Keswick Film Festival

Sunday 16th November 5:00 PM - Alhambra

On Falling

Director: Laura Carreira Country: UK
Cert: 15 Year: 2024 Length: 104 mins
F-Rated
Autumn 2025
On Falling

Audience Reaction

Score: 57.98% Attendance: 64

Reviews

Links

From the producers of 'I, Daniel Blake', their latest social realist story takes us into the world of warehouses, specifically into the world of a Portuguese immigrant in a Scottish warehouse. "The transient space of Scotland's gig economy provides the backdrop for Laura Carreira's accomplished debut feature. By tackling big themes of isolation and the gig economy in an intimate way, she submerges us within them rather than simply showing them to us. The enormous warehouse where Portuguese migrant Aurora (Joana Santos) works is not a destination job for her or most who work there. It's just a place that pays the bills until something better comes along.
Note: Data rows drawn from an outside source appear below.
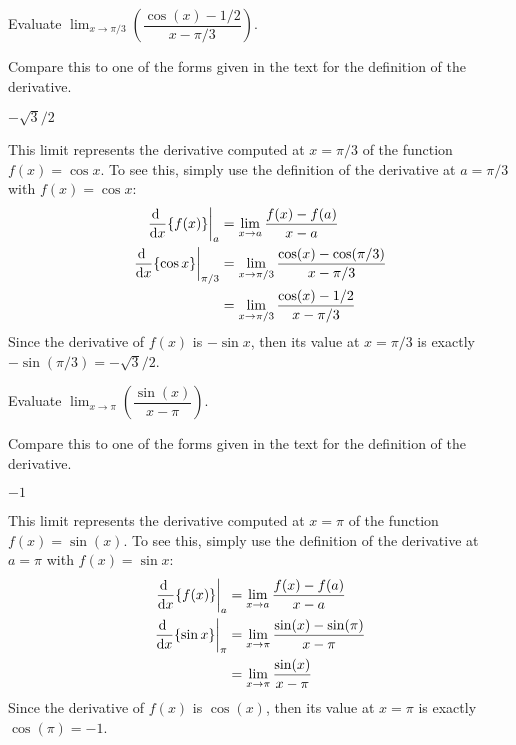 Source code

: \begin{question}[2015Q]
Evaluate $\displaystyle \lim_{x\to \pi/3}\left(
\dfrac{\cos(x)-1/2}{x-\pi/3}\right).$
\end{question}
\begin{hint}
Compare this to one of the forms given in the text for the definition of the derivative.
\end{hint}
\begin{answer}
{$-\sqrt{3}/2$}
\end{answer}
\begin{solution}
This limit represents the derivative computed at $x=\pi/3$ of the function
$f(x)=\cos x$. To see this, simply use the definition of the derivative at $a=\pi/3$ with $f(x)=\cos x$:
\begin{align*}
\left.\diff{}{x}\{f(x)\}\right|_{a} &= \lim_{x \to a}\frac{f(x)-f(a)}{x-a}\\
\left.\diff{}{x}\{\cos x\}\right|_{\pi/3} &= \lim_{x\to\pi/3}\frac{\cos(x)-\cos(\pi/3)}{x-\pi/3}\\
&=\lim_{x\to\pi/3} \frac{\cos(x)-1/2}{x-\pi/3}
\end{align*}
Since the derivative of $f(x)$ is $-\sin x$, then its
value at $x=\pi/3$ is exactly\\ $-\sin(\pi/3)=-\sqrt{3}/2$.
\end{solution}



\begin{question}[2015Q]
Evaluate $\displaystyle \lim_{x\to \pi}\left(\dfrac{\sin(x)}{x-\pi}\right).$
\end{question}
\begin{hint}
Compare this to one of the forms given in the text for the definition of the derivative.
\end{hint}
\begin{answer} $-1$
\end{answer}
\begin{solution}
    This limit represents the derivative computed at $x=\pi$ of the function $f(x)=\sin(x)$.
    To see this, simply use the definition of the derivative at $a=\pi$ with $f(x)=\sin x$:
\begin{align*}
\left.\diff{}{x}\{f(x)\}\right|_{a} &= \lim_{x \to a}\frac{f(x)-f(a)}{x-a}\\
\left.\diff{}{x}\{\sin x\}\right|_{\pi} &=\lim_{x\to\pi} \frac{\sin(x)-\sin(\pi)}{x-\pi}\\
 &=\lim_{x\to\pi} \frac{\sin(x)}{x-\pi}
\end{align*}
    Since the derivative of $f(x)$ is $\cos(x)$, then its value at $x=\pi$ is exactly\\
     $\cos(\pi)=-1$.
\end{solution}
And better doesn't mean a lot - for example, the friend who car-shares with her dreams of a job where she can sit down" - Amber Wilkinson, Eye for Film.

Aurora is a 'picker', pushing a trolley through the warehouse finding items chosen online by people she will never meet, keeping to a pace set by the machine in her hand. She is paid just enough to live on - when her mobile phone need repairing, this is a disaster as she is forced to go without other essentials.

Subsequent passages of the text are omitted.